# Introduction
Load the `churn modeling` dataset. [This dataset](https://www.kaggle.com/shrutimechlearn/churn-modelling) contains details of a bank's customers and the target variable is a binary variable reflecting the fact whether the customer left the bank (closed his account) or he/she continues to be a customer.
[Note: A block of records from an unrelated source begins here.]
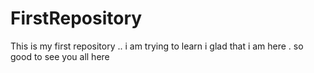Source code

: # FirstRepository
This is my first repository .. i am trying to learn
i glad that i am here .
so good to see you all
here
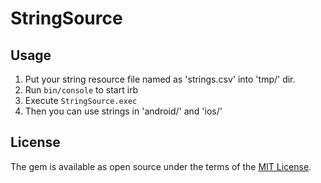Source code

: # StringSource

## Usage

1. Put your string resource file named as 'strings.csv' into 'tmp/' dir.
2. Run `bin/console` to start irb
3. Execute `StringSource.exec`
4. Then you can use strings in 'android/' and 'ios/'

## License

The gem is available as open source under the terms of the [MIT License](http://opensource.org/licenses/MIT).
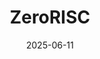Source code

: ---  
layout: startup_page  
title: "ZeroRISC"  
id: "zerorisc.com"  
permalink: "/zerorisczerorisc.com06112025/"  
website: "https://www.zerorisc.com/"  
funding_round: "Seed"  
funding_amount: "$10M"  
investors: "Fontinalis Partners, Fundomo, Ray Stata, Dylan Patel, SBXi, Chelpis, Bond Street LLC, and existing angel investors"  
about: "ZeroRISC provides silicon supply chain integrity solutions leveraging open-source silicon. The company offers an Integrity Management Platform (IMP) that decouples device security from the place of manufacture, allowing device owners to control and manage the security of their devices. They focus on providing trustworthy and transparent designs based on the OpenTitan project."  
markets: "Silicon Security, IoT, Cybersecurity"  
hq: "Boston, Massachusetts, United States"  
founded_year: "2023"  
linkedin: "https://www.linkedin.com/company/zerorisc"  
twitter: "https://twitter.com/zeroriscinc"  
instagram: ""  
facebook: ""  
crunchbase: "https://www.crunchbase.com/organization/zerorisc"  
pitchbook: "https://pitchbook.com/profiles/company/533400-13"  

date_display: "11-Jun-2025"  
date: "2025-06-11"

# SEO Optimization  
meta_title: "ZeroRISC - Seed Funding ($10M)"  
meta_description: "ZeroRISC, ZeroRISC provides silicon supply chain integrity solutions leveraging open-source silicon. The company offers an Integrity Management Platform (IMP) t..."  
meta_keywords: "ZeroRISC, Silicon Security, IoT, Cybersecurity, Seed funding"  
canonical_url: "https://startup.projectstartups.com/zerorisczerorisc.com06112025/"  
---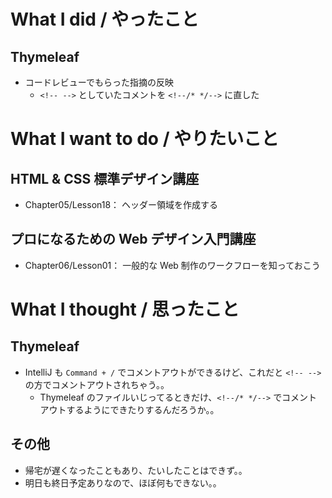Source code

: # What I did / やったこと
## Thymeleaf
- コードレビューでもらった指摘の反映
    - `<!-- -->` としていたコメントを `<!--/* */-->` に直した

# What I want to do / やりたいこと
## HTML & CSS 標準デザイン講座
- Chapter05/Lesson18： ヘッダー領域を作成する

## プロになるための Web デザイン入門講座
- Chapter06/Lesson01： 一般的な Web 制作のワークフローを知っておこう

# What I thought / 思ったこと
## Thymeleaf
- IntelliJ も `Command + /` でコメントアウトができるけど、これだと `<!-- -->` の方でコメントアウトされちゃう。。
    - Thymeleaf のファイルいじってるときだけ、`<!--/* */-->` でコメントアウトするようにできたりするんだろうか。。

## その他
- 帰宅が遅くなったこともあり、たいしたことはできず。。
- 明日も終日予定ありなので、ほぼ何もできない。。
Build an end-to-end machine learning pipeline to predict which customers are going to leave the company. 

## Importing Modules

In [1]:
import pandas as pd
import sklearn.model_selection
import sklearn.metrics
import sklearn.svm
import sklearn.tree
import plotly.express as px

## Loading the Dataset

In [3]:
df = pd.read_csv("../../datasets/churn_modeling.csv")
df = df.drop(["CustomerId", "Surname"], axis=1)
df = df.set_index("RowNumber")
df.head(3)

Unnamed: 0_level_0,CreditScore,Geography,Gender,Age,Tenure,Balance,NumOfProducts,HasCrCard,IsActiveMember,EstimatedSalary,Exited
RowNumber,Unnamed: 1_level_1,Unnamed: 2_level_1,Unnamed: 3_level_1,Unnamed: 4_level_1,Unnamed: 5_level_1,Unnamed: 6_level_1,Unnamed: 7_level_1,Unnamed: 8_level_1,Unnamed: 9_level_1,Unnamed: 10_level_1,Unnamed: 11_level_1
1,619,France,Female,42,2,0.0,1,1,1,101348.88,1
2,608,Spain,Female,41,1,83807.86,1,0,1,112542.58,0
3,502,France,Female,42,8,159660.8,3,1,0,113931.57,1


## Splitting the Data into Training and Test Sets

In [4]:
x = df.drop(["Exited"], axis=1)
y = df["Exited"]
x_train, x_test, y_train, y_test = sklearn.model_selection.train_test_split(x, y)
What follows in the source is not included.